When will the Problems in the Euro Block Hit the Markets?


The markets have been remarkably resilient in the face of multiples worries.

Japan, Libya, rising commodity prices, increased Chinese censorship - nothing seems to bother the investor community. Stock markets around the world had a collective hiccup when the tsunami hit Japan, but now show every sign of recovering.

And in this morning's trading the euro is hitting a 4 month high versus the dollar. Globally, at least, investors are looking at the euro zone as "safe harbor".

But is it really?

Robert Samuelson wrote an interesting editorial in yesterday's Washington Post pointing out that the problems in Europe continue to fester, despite the fact that the world's attention is turned elsewhere:

While the world has been transfixed with Japan, Europe has been struggling to avoid another financial crisis. On any Richter scale of economic threats, this may ultimately matter more than Japan’s grim tragedy. One reason is size. Europe represents about 20 percent of the world economy; Japan’s share is about 6 percent. Another is that Japan may recover faster than is now imagined; that happened after the 1995 Kobe earthquake. It’s hard to discuss the “world economic crisis” in the past tense as long as Europe’s debt problem festers — and it does.

Europe’s finances may shake the global economy more than Japan’s tragedies - The Washington Post

The European Central Bank has been lurching from one bailout plan to the other in a desperate attempt to keep the whole euro idea afloat.

While Germany prospers, Greece; Ireland; Portugal; and even perhaps Spain are, as Mr. Samuelson puts it, "in receivership".

How long can this continue is anyone's guess. The willingness of the international community to lend money to Germany and France at rates near or below U.S. Treasury yields has been helpful, but I suspect investors will one day run out of patience.

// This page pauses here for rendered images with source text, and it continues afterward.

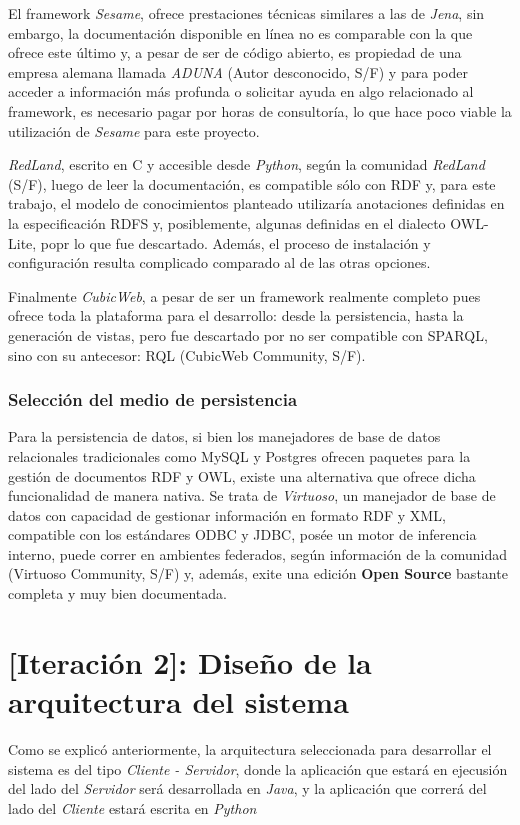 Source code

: El framework \textit{Sesame}, ofrece prestaciones técnicas similares a las de \textit{Jena}, sin embargo, la documentación disponible en línea no es comparable con la que ofrece este último y, a pesar de ser de código abierto, es propiedad de una empresa alemana llamada \textit{ADUNA} (Autor desconocido, S/F) y para poder acceder a información más profunda o solicitar ayuda en algo relacionado al framework, es necesario pagar por horas de consultoría, lo que hace poco viable la utilización de \textit{Sesame} para este proyecto.

\textit{RedLand}, escrito en C y accesible desde \textit{Python}, según la comunidad \textit{RedLand} (S/F), luego de leer la documentación, es compatible sólo con RDF y, para este trabajo, el modelo de conocimientos planteado utilizaría anotaciones definidas en la especificación RDFS y, posiblemente, algunas definidas en el dialecto OWL-Lite, popr lo que fue descartado. Además, el proceso de instalación y configuración resulta complicado comparado al de las otras opciones.

Finalmente \textit{CubicWeb}, a pesar de ser un framework realmente completo pues ofrece toda la plataforma para el desarrollo: desde la persistencia, hasta la generación de vistas, pero fue descartado por no ser compatible con SPARQL, sino con su antecesor: RQL (CubicWeb Community, S/F).

\subsubsection{Selección del medio de persistencia}
Para la persistencia de datos, si bien los manejadores de base de datos relacionales tradicionales como MySQL y Postgres ofrecen paquetes para la gestión de documentos RDF y OWL, existe una alternativa que ofrece dicha funcionalidad de manera nativa. Se trata de \textit{Virtuoso}, un manejador de base de datos con capacidad de gestionar información en formato RDF y XML, compatible con los estándares ODBC y JDBC, posée un motor de inferencia interno, puede correr en ambientes federados, según información de la comunidad (Virtuoso Community, S/F) y, además, exite una edición \textbf{Open Source} bastante completa y muy bien documentada.

\section{[Iteración 2]: Diseño de la arquitectura del sistema}
Como se explicó anteriormente, la arquitectura seleccionada para desarrollar el sistema es del tipo \textit{Cliente - Servidor}, donde la aplicación que estará en ejecusión del lado del \textit{Servidor} será desarrollada en \textit{Java}, y la aplicación que correrá del lado del \textit{Cliente} estará escrita en \textit{Python}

As Mr. Samuelson notes later in his editorial:

The whole scheme {of the euro bailouts} is debtors lending to debtors. It could collapse if investors conclude it’s unworkable, dump bonds and demand higher interest rates.

...What would happen then is anyone’s guess. Would defaults occur? Would a banking crisis follow? Would some countries abandon the euro?..

.. Would the European Central Bank — the continent’s Fed — buy vast amounts of government bonds? Would the International Monetary Fund organize a bailout, financed heavily by China, to rescue Europe?